The reason for this is the so-called weak interaction
(see Wikipedia - Weak interaction - Interaction types.
With very low probabilities (that's why it is named "weak") it causes reactions for example like these:
$$d \to u + W^- \tag{1}$$
$$u \to d + W^+ \tag{2}$$
$$d + W^+ \to u \tag{3}$$
$$u + W^- \to d \tag{4}$$
$$W^- \to e^- + \overline{\nu}_e \tag{5}$$
$$W^+ \to e^+ + \nu_e \tag{6}$$
The $W$ bosons are very heavy. Their rest mass is $80\ \mathrm{GeV}/c^2$.
Therefore they cannot be created as permanently existing particles
from reaction (1) or (2).
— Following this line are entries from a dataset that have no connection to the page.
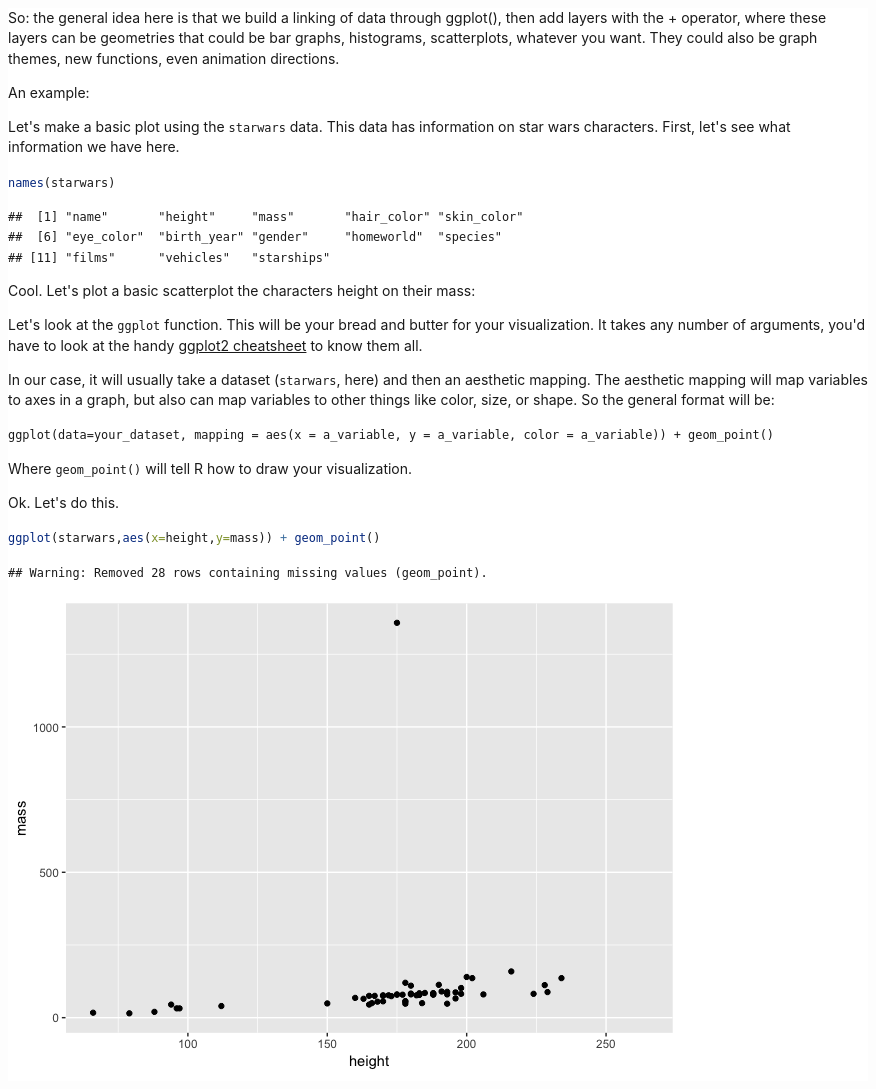 So: the general idea here is that we build a linking of data through ggplot(), then add layers with the + operator, where these layers can be geometries that could be bar graphs, histograms, scatterplots, whatever you want. They could also be graph themes, new functions, even animation directions.

An example:

Let's make a basic plot using the `starwars` data. This data has information on star wars characters. First, let's see what information we have here.


```r
names(starwars)
```

```
##  [1] "name"       "height"     "mass"       "hair_color" "skin_color"
##  [6] "eye_color"  "birth_year" "gender"     "homeworld"  "species"   
## [11] "films"      "vehicles"   "starships"
```

Cool. Let's plot a basic scatterplot the characters height on their mass:

Let's look at the `ggplot` function. This will be your bread and butter for your visualization. It takes any number of arguments, you'd have to look at the handy [ggplot2 cheatsheet](https://www.rstudio.com/wp-content/uploads/2015/03/ggplot2-cheatsheet.pdf) to know them all. 

In our case, it will usually take a dataset (`starwars`, here) and then an aesthetic mapping. The aesthetic mapping will map variables to axes in a graph, but also can map variables to other things like color, size, or shape. So the general format will be:

`ggplot(data=your_dataset, mapping = aes(x = a_variable, y = a_variable, color = a_variable)) + geom_point()`

Where `geom_point()` will tell R how to draw your visualization.

Ok. Let's do this.


```r
ggplot(starwars,aes(x=height,y=mass)) + geom_point()
```

```
## Warning: Removed 28 rows containing missing values (geom_point).
```

![](Lab6Notes_files/figure-html/unnamed-chunk-12-1.png)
That would violate the conservation
of energy (including the rest mass energy $mc^2$).
But according to Heisenberg's uncertainty relation
$\Delta E \Delta t \geq \hbar/2$ they are allowed
to exist for $\approx 10^{-25}\ \mathrm{s}$ as virtual particles.
And then they must disappear again through reaction (3), (4), (5) or (6).
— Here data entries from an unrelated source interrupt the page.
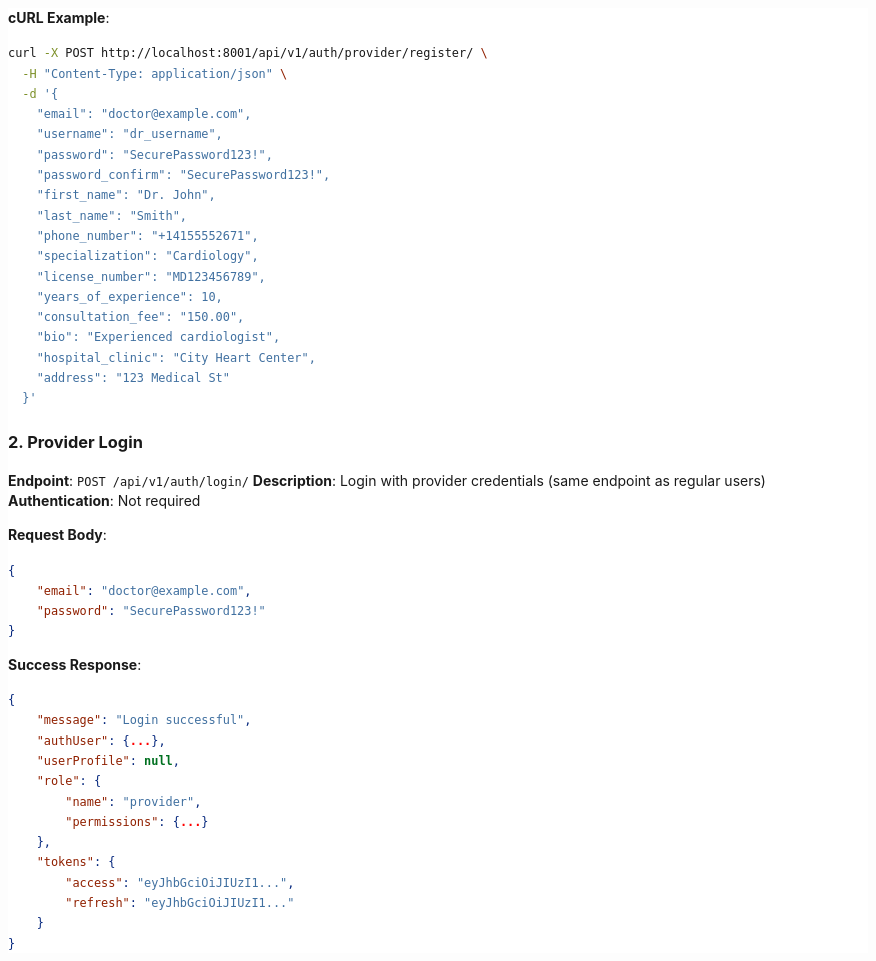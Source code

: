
 ```json
```

**cURL Example**:
```bash
curl -X POST http://localhost:8001/api/v1/auth/provider/register/ \
  -H "Content-Type: application/json" \
  -d '{
    "email": "doctor@example.com",
    "username": "dr_username",
    "password": "SecurePassword123!",
    "password_confirm": "SecurePassword123!",
    "first_name": "Dr. John",
    "last_name": "Smith",
    "phone_number": "+14155552671",
    "specialization": "Cardiology",
    "license_number": "MD123456789",
    "years_of_experience": 10,
    "consultation_fee": "150.00",
    "bio": "Experienced cardiologist",
    "hospital_clinic": "City Heart Center",
    "address": "123 Medical St"
  }'
```

### 2. Provider Login
**Endpoint**: `POST /api/v1/auth/login/`
**Description**: Login with provider credentials (same endpoint as regular users)
**Authentication**: Not required

**Request Body**:
```json
{
    "email": "doctor@example.com",
    "password": "SecurePassword123!"
}
```

**Success Response**:
```json
{
    "message": "Login successful",
    "authUser": {...},
    "userProfile": null,
    "role": {
        "name": "provider",
        "permissions": {...}
    },
    "tokens": {
        "access": "eyJhbGciOiJIUzI1...",
        "refresh": "eyJhbGciOiJIUzI1..."
    }
}
```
Actually this is not even enough time for them to leave the
nucleon (proton or neutron) where they have been created,
and so they get destroyed within that same nucleon.
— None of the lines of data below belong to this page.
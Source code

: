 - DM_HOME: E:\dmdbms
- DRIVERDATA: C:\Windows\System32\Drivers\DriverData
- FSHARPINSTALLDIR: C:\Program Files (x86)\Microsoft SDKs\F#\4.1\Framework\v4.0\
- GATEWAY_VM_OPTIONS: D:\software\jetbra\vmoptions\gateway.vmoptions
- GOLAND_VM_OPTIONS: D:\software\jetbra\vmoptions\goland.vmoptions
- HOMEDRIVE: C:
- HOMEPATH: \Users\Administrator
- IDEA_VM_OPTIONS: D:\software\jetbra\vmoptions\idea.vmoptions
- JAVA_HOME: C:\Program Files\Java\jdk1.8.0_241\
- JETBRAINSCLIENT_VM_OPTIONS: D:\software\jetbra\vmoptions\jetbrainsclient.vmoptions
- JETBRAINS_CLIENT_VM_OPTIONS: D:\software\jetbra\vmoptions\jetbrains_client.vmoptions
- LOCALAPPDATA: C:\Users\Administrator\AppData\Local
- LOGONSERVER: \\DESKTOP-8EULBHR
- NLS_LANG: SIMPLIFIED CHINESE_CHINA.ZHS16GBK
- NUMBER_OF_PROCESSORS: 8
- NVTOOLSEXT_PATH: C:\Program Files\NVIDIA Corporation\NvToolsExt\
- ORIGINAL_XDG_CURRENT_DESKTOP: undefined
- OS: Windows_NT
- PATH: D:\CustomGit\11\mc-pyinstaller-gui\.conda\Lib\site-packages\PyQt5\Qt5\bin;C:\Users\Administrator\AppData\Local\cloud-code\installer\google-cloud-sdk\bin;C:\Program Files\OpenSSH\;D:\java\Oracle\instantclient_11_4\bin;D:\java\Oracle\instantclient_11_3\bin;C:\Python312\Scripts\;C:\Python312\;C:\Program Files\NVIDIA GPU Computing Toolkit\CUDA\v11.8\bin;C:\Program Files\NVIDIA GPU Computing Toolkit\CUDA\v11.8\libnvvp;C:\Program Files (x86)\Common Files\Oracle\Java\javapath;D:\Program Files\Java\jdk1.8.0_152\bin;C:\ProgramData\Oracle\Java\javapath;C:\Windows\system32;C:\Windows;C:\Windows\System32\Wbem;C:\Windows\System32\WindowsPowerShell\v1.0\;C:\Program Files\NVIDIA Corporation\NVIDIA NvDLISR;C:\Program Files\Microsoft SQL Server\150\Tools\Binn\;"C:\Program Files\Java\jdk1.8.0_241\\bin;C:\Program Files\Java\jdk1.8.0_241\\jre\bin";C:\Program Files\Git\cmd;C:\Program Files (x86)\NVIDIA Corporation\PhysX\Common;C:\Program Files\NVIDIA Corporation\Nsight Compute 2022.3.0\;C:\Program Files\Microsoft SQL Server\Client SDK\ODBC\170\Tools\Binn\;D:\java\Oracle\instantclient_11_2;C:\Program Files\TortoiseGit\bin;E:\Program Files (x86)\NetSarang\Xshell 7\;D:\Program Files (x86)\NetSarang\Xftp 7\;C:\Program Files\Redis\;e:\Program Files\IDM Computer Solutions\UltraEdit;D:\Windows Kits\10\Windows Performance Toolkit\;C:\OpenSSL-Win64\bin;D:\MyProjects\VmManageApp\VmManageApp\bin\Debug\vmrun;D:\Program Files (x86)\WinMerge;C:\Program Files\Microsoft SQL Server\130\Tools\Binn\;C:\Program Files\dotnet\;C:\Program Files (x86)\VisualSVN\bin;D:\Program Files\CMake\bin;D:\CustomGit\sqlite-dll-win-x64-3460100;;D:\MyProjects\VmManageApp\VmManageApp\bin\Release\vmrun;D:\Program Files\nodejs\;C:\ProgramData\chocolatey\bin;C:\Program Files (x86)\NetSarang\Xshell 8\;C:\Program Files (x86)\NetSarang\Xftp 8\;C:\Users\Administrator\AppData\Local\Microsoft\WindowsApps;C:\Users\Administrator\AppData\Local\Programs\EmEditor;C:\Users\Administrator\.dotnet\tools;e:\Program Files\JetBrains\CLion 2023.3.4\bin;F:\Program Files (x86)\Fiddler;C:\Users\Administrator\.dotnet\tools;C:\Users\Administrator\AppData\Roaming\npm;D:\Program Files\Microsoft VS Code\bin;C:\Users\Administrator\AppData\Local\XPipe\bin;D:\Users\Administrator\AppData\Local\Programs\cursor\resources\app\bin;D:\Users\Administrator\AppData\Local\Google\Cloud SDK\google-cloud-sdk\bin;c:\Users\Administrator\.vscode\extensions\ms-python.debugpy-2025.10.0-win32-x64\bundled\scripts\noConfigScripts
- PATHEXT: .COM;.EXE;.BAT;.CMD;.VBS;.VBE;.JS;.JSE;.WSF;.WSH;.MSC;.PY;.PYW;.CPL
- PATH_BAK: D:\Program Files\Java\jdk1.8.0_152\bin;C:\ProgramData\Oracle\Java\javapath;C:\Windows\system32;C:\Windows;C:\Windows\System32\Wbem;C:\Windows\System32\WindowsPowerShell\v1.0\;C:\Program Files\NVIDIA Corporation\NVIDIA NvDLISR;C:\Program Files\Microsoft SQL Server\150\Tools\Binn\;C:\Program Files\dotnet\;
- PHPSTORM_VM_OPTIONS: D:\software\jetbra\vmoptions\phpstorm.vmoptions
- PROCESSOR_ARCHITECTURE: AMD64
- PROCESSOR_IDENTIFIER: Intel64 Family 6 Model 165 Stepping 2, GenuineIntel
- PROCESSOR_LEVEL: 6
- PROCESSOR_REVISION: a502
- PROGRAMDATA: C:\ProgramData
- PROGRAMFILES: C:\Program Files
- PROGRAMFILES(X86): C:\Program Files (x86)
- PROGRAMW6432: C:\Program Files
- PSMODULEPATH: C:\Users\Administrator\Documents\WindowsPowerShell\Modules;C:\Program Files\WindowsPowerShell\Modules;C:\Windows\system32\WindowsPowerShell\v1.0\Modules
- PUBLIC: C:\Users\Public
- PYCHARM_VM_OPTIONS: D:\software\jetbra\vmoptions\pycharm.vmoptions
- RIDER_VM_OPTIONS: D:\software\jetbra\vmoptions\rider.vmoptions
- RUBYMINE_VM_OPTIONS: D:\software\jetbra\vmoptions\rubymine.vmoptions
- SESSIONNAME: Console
Therefore a $W$ creating reaction can only happen combined
with a $W$ destroying reaction $\approx 10^{-25}\ \mathrm{s}$ later.
By combining reactions (1) and (5) you get $\beta^-$ decay:
$n \to p + e^- + \overline{\nu}_e$
By combining reactions (2) and (6) you get $\beta^+$ decay:
$p \to n + e^+ + \nu_e$
By combining reactions (1) and (4) you get no change at all,
also by combining (2) and (3).